Articles

Predicting the Future: Can You Ethically Obtain an Advance Waiver of Actual Conflicts of Interest?

We all know of lawyers who are so proficient at their craft, who are such artists in their specialties, and who have such an incredible track record that they are acknowledged to be superstars in their given area of practice. Where a client is convinced that such a lawyer is the absolute best person to represent the client, and that no other will suffice, should the duty of loyalty prevent the lawyer from accepting the client, even where the client provided informed and intentional agreement that the lawyer may later concurrently represent an adversary of the client in an unrelated case or matter? The author, founding partner of the Southern California law firm Pansky Markle Ham LLP, provides answers to this question by presenting a detailed analysis of California case law, including Sheppard, Mullin, Richter & Hampton, LLP v. J-M Manufacturing Co., Inc., which is currently pending on review before the California Supreme Court.

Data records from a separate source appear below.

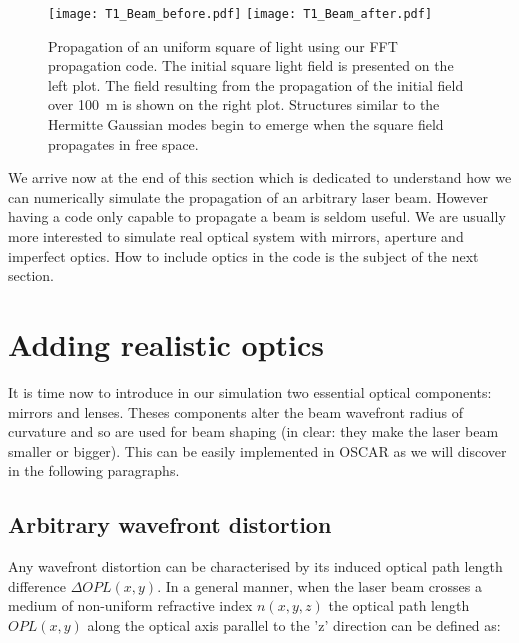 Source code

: 
\begin{figure}
\begin{center}
\texttt{[image: T1\_Beam\_before.pdf]}\hfill
\texttt{[image: T1\_Beam\_after.pdf]}
\end{center}
\caption{\label{fig4:FFTsquare} Propagation of an uniform square of light using our FFT propagation code. The initial square light field is presented on the left plot. The field resulting from the propagation of the initial field over 100~m is shown on the right plot. Structures similar to the Hermitte Gaussian modes begin to emerge when the square field propagates in free space.}
\end{figure}

We arrive now at the end of this section which is dedicated to understand how we can numerically simulate the propagation of an arbitrary laser beam. However having a code only capable to propagate a beam is seldom useful. We are usually more interested to simulate real optical system with mirrors, aperture and imperfect optics. How to include optics in the code is the subject of the next section.\\

\clearpage


\section{Adding realistic optics}
\label{sec1.3}

It is time now to introduce in our simulation two essential optical components: mirrors and lenses. Theses components alter the beam wavefront radius of curvature and so are used for beam shaping (in clear: they make the laser beam smaller or bigger). This can be easily implemented in OSCAR as we will discover in the following paragraphs.



\subsection{Arbitrary wavefront distortion}

Any wavefront distortion can be characterised by its induced optical path length difference $\Delta OPL(x,y)$. In a general manner, when the laser beam crosses a medium of non-uniform refractive index $n(x,y,z)$ the optical path length $OPL(x,y)$ along the optical axis parallel to the 'z' direction can be defined as:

The New Battle Over Conflicts of Interest: Should Professional Regulators—or Clients—Decide What Is a Conflict?

The authors, partners in the Lawyers for the Profession® practice group at Hinshaw & Culbertson LLP, argue that lawyers’ independence is under attack and that outside counsel’s independence has been significantly limited by the ability of corporate clients to expand the definition of conflicts of interest. This article examines the different ways that clients have sought to expand the definition of conflicts of interest, and reveals how, in doing so, they are not only seriously undermining the ability of law firms to operate, but also how, in the long run, clients are acting contrary to their own best interests. The authors propose one solution to this problem, to amend ABA Model Rule 5.6(b), Restrictions on Right to Practice, in order to prohibit lawyers and law firms from agreeing to any and all outside counsel guideline provisions that have the effect of limiting their ability to represent other clients beyond what is already encompassed in the Model Rules generally, and in the conflicts provisions specifically.

The Future of Latinos in the United States: Law, Mobility, and Opportunity (A Project of the American Bar Foundation)

The Latino population has grown rapidly and soon will be the second largest racial or ethnic group in the nation. As part of its commitment to studying diversity and law and to connecting cutting-edge research to today’s most pressing issues of law and policy, the American Bar Foundation (ABF) has launched a major initiative on “The Future of Latinos in the United States: Law, Opportunity, and Mobility.” This project supports research, teaching, and community outreach to address the needs and concerns of the rapidly expanding Latino population. In this article, the authors describe the origins of the project, the mission it serves, and the initial activities they have organized. They conclude with a brief discussion of the next phases of the project and an invitation to practicing lawyers to get involved in this effort.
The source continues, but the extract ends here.